─── Dataset extract
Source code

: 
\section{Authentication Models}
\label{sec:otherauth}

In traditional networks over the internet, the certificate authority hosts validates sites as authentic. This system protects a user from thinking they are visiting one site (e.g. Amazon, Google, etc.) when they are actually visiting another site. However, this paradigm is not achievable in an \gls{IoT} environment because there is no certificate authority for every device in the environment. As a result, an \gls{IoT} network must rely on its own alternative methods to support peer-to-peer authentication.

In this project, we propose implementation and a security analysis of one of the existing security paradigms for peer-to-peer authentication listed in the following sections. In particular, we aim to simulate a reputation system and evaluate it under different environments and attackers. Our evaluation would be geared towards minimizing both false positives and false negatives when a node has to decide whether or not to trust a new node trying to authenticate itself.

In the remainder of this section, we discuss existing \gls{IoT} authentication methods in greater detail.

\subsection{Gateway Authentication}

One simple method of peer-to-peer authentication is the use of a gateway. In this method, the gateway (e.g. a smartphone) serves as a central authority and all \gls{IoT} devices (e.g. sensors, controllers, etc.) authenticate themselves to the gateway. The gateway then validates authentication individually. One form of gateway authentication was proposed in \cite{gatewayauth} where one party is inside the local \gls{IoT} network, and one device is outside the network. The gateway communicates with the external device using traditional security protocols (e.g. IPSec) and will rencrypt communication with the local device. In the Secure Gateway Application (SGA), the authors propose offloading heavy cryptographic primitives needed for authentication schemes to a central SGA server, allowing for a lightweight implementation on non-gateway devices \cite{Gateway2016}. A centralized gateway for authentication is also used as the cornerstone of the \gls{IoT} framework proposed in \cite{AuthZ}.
──────
▶ _Problem statement_: Your response should be the lines above from the first to the one containing "In the remainder", inclusive, each given exactly.

▶ _Finished exercise_:
Source code

: 
\section{Authentication Models}
\label{sec:otherauth}

In traditional networks over the internet, the certificate authority hosts validates sites as authentic. This system protects a user from thinking they are visiting one site (e.g. Amazon, Google, etc.) when they are actually visiting another site. However, this paradigm is not achievable in an \gls{IoT} environment because there is no certificate authority for every device in the environment. As a result, an \gls{IoT} network must rely on its own alternative methods to support peer-to-peer authentication.

In this project, we propose implementation and a security analysis of one of the existing security paradigms for peer-to-peer authentication listed in the following sections. In particular, we aim to simulate a reputation system and evaluate it under different environments and attackers. Our evaluation would be geared towards minimizing both false positives and false negatives when a node has to decide whether or not to trust a new node trying to authenticate itself.

In the remainder of this section, we discuss existing \gls{IoT} authentication methods in greater detail.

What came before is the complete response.